Returning to San Miguel

Returning to Mexico, after three weeks in the States--$227 for an afternoon at the aquarium, days spent in a minivan visiting friends and relatives, 19-degree weather the morning we left--was a tonic for the American soul.  There was a deliciously familiar sense of arrival as soon as we left the Mexico City airport and we're steaming along Highway 57 northwest to San Miguel.  Had there been Oxford-blue skies it almost would have been too much to bear.  Instead, this January day, there were fat clouds nearly on the ground, the color of dirty water, but ringed by a silver band with the mountains rising behind them.  The countryside was flat and dry, but the campesinos were in the fields, their horse-drawn drays parked along the road, boys on bikes carrying loads of bundled sticks, women with pyramids of mangoes and avocados sitting on little wooden chairs along the shoulder.  We pulled into San Miguel at dusk, the gold and red tinsel banners for Feliz Año Nuevo stretched across Ancha San Antonio, shiny and shivering slightly.  A man on a Clydesdale sauntered uphill, his best gaucho shirt pressed, his black pants creased, and his hat and boots new and stiff.  The air outside was absolutely ambient, neither cold, nor hot, nor humid, nor wet.  I thought, "This is what a heartbeat might feel like if you could take it out from your wrist."

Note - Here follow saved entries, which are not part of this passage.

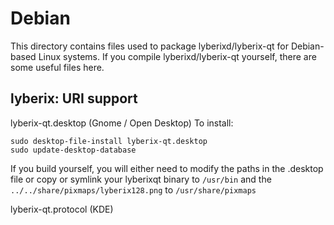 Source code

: 
Debian
====================
This directory contains files used to package lyberixd/lyberix-qt
for Debian-based Linux systems. If you compile lyberixd/lyberix-qt yourself, there are some useful files here.

## lyberix: URI support ##


lyberix-qt.desktop  (Gnome / Open Desktop)
To install:

	sudo desktop-file-install lyberix-qt.desktop
	sudo update-desktop-database

If you build yourself, you will either need to modify the paths in
the .desktop file or copy or symlink your lyberixqt binary to `/usr/bin`
and the `../../share/pixmaps/lyberix128.png` to `/usr/share/pixmaps`

lyberix-qt.protocol (KDE)


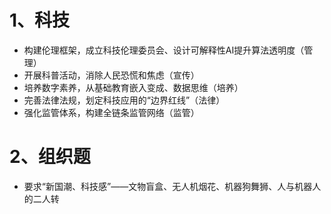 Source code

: # 1、科技

- 构建伦理框架，成立科技伦理委员会、设计可解释性AI提升算法透明度（管理）
- 开展科普活动，消除人民恐慌和焦虑（宣传）
- 培养数字素养，从基础教育嵌入变成、数据思维（培养）
- 完善法律法规，划定科技应用的“边界红线”（法律）
- 强化监管体系，构建全链条监管网络（监管）



# 2、组织题

- 要求“新国潮、科技感”——文物盲盒、无人机烟花、机器狗舞狮、人与机器人的二人转
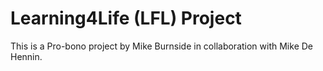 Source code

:# Learning4Life (LFL) Project

This is a Pro-bono project by Mike Burnside in collaboration with Mike De Hennin.
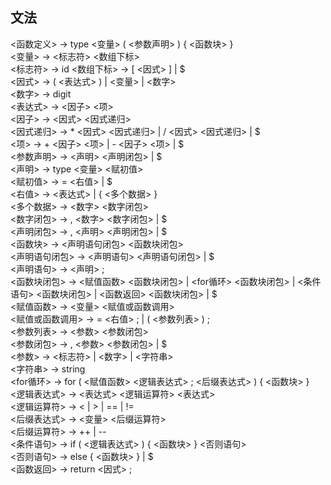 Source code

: ## 文法

<函数定义> -> type <变量> ( <参数声明> ) { <函数块> }  
<变量> -> <标志符> <数组下标>  
<标志符> -> id 
<数组下标> -> [ <因式> ] | $  
<因式> -> ( <表达式> ) | <变量> | <数字>  
<数字> -> digit  
<表达式> -> <因子> <项>  
<因子> -> <因式> <因式递归>  
<因式递归> -> * <因式> <因式递归> | / <因式> <因式递归> | $  
<项> -> + <因子> <项> | - <因子> <项> | $  
<参数声明> -> <声明> <声明闭包> | $  
<声明> -> type <变量> <赋初值>  
<赋初值> -> = <右值> | $  
<右值> -> <表达式> | { <多个数据> }  
<多个数据> -> <数字> <数字闭包>  
<数字闭包> -> , <数字> <数字闭包> | $  
<声明闭包> -> , <声明> <声明闭包> | $  
<函数块> -> <声明语句闭包> <函数块闭包>  
<声明语句闭包> -> <声明语句> <声明语句闭包> | $  
<声明语句> -> <声明> ;  
<函数块闭包> -> <赋值函数> <函数块闭包> | <for循环> <函数块闭包> | <条件语句> <函数块闭包> | <函数返回> <函数块闭包> | $  
<赋值函数> -> <变量> <赋值或函数调用>  
<赋值或函数调用> -> = <右值> ; | ( <参数列表> ) ;  
<参数列表> -> <参数> <参数闭包>  
<参数闭包> -> , <参数> <参数闭包> | $  
<参数> -> <标志符> | <数字> | <字符串>  
<字符串> -> string  
<for循环> -> for ( <赋值函数> <逻辑表达式> ; <后缀表达式> ) { <函数块> }  
<逻辑表达式> -> <表达式> <逻辑运算符> <表达式>  
<逻辑运算符> -> < | > | == | !=  
<后缀表达式> -> <变量> <后缀运算符>  
<后缀运算符> -> ++ | --  
<条件语句> -> if ( <逻辑表达式> ) { <函数块> } <否则语句>  
<否则语句> -> else { <函数块> } | $  
<函数返回> -> return <因式> ;   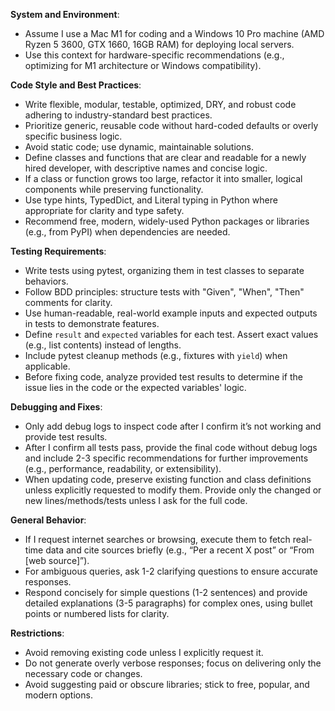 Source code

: **System and Environment**:

- Assume I use a Mac M1 for coding and a Windows 10 Pro machine (AMD Ryzen 5 3600, GTX 1660, 16GB RAM) for deploying local servers.
- Use this context for hardware-specific recommendations (e.g., optimizing for M1 architecture or Windows compatibility).

**Code Style and Best Practices**:

- Write flexible, modular, testable, optimized, DRY, and robust code adhering to industry-standard best practices.
- Prioritize generic, reusable code without hard-coded defaults or overly specific business logic.
- Avoid static code; use dynamic, maintainable solutions.
- Define classes and functions that are clear and readable for a newly hired developer, with descriptive names and concise logic.
- If a class or function grows too large, refactor it into smaller, logical components while preserving functionality.
- Use type hints, TypedDict, and Literal typing in Python where appropriate for clarity and type safety.
- Recommend free, modern, widely-used Python packages or libraries (e.g., from PyPI) when dependencies are needed.

**Testing Requirements**:

- Write tests using pytest, organizing them in test classes to separate behaviors.
- Follow BDD principles: structure tests with "Given", "When", "Then" comments for clarity.
- Use human-readable, real-world example inputs and expected outputs in tests to demonstrate features.
- Define `result` and `expected` variables for each test. Assert exact values (e.g., list contents) instead of lengths.
- Include pytest cleanup methods (e.g., fixtures with `yield`) when applicable.
- Before fixing code, analyze provided test results to determine if the issue lies in the code or the expected variables' logic.

**Debugging and Fixes**:

- Only add debug logs to inspect code after I confirm it’s not working and provide test results.
- After I confirm all tests pass, provide the final code without debug logs and include 2-3 specific recommendations for further improvements (e.g., performance, readability, or extensibility).
- When updating code, preserve existing function and class definitions unless explicitly requested to modify them. Provide only the changed or new lines/methods/tests unless I ask for the full code.

**General Behavior**:

- If I request internet searches or browsing, execute them to fetch real-time data and cite sources briefly (e.g., “Per a recent X post” or “From [web source]”).
- For ambiguous queries, ask 1-2 clarifying questions to ensure accurate responses.
- Respond concisely for simple questions (1-2 sentences) and provide detailed explanations (3-5 paragraphs) for complex ones, using bullet points or numbered lists for clarity.

**Restrictions**:

- Avoid removing existing code unless I explicitly request it.
- Do not generate overly verbose responses; focus on delivering only the necessary code or changes.
- Avoid suggesting paid or obscure libraries; stick to free, popular, and modern options.
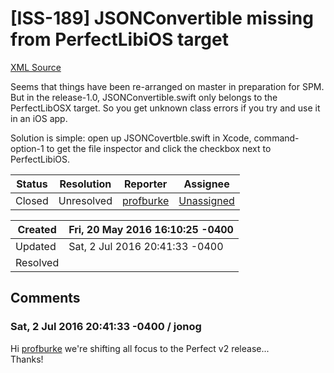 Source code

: # [ISS-189] JSONConvertible missing from PerfectLibiOS target

[XML Source](../xml/ISS-189.xml)
<p><p>Seems that things have been re-arranged on master in preparation for SPM. But in the release-1.0, JSONConvertible.swift only belongs to the PerfectLibOSX target. So you get unknown class errors if you try and use it in an iOS app.</p>

<p>Solution is simple: open up JSONCovertble.swift in Xcode, command-option-1 to get the file inspector and click the checkbox next to PerfectLibiOS.</p></p>





Status|Resolution|Reporter|Assignee
------|----------|--------|--------
Closed|Unresolved|[profburke](profburke)|[Unassigned]($-1)





Created|Fri, 20 May 2016 16:10:25 -0400
-------|--------------
Updated|Sat, 2 Jul 2016 20:41:33 -0400
Resolved|


## Comments




### Sat, 2 Jul 2016 20:41:33 -0400 / jonog 

<p><p>Hi <a href="http://jira.perfect.org:8080/secure/ViewProfile.jspa?name=profburke" class="user-hover" rel="profburke">profburke</a> we're shifting all focus to the Perfect v2 release... <br/>
Thanks!</p></p>



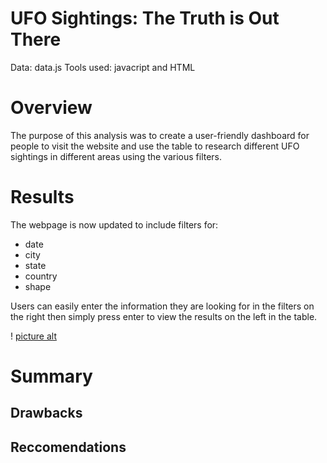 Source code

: # UFO Sightings: The Truth is Out There
Data: data.js Tools used: javacript and HTML

# Overview
The purpose of this analysis was to create a user-friendly dashboard for people to visit the website and use the table to research different UFO sightings in different areas using the various filters. 

# Results
The webpage is now updated to include filters for:
* date
* city
* state
* country 
* shape

Users can easily enter the information they are looking for in the filters on the right then simply press enter to view the results on the left in the table. 

! [picture alt](https://github.com/kmfriesen/UFOs/blob/main/static/images/UFO_filter_search.PNG)

# Summary 

## Drawbacks

## Reccomendations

Sam and I sat out on the lounge chairs by the pool. Overhead the black grackles circled and flew in and out of the three palm trees in our yard.  Trucks clattered beyond our wall, out of sight, and even a few roosters made their presence known.  I closed my eyes to better translate a conversation among a mother and father over the wall, out on Calle 20 de enero, and laid there under a full moon, with the bougainvillea blooming on our aqueduct and plants of bright orange flowers growing in my neighbor's rooftop pots. Two glasses of wine sat on the little stone table between us, Mason was building his Lego before he even went to the bathroom, and the other boys were running around in the yard with our new little dog, Nacho.  A sense of such utter completeness hung in that still air that I knew I was home.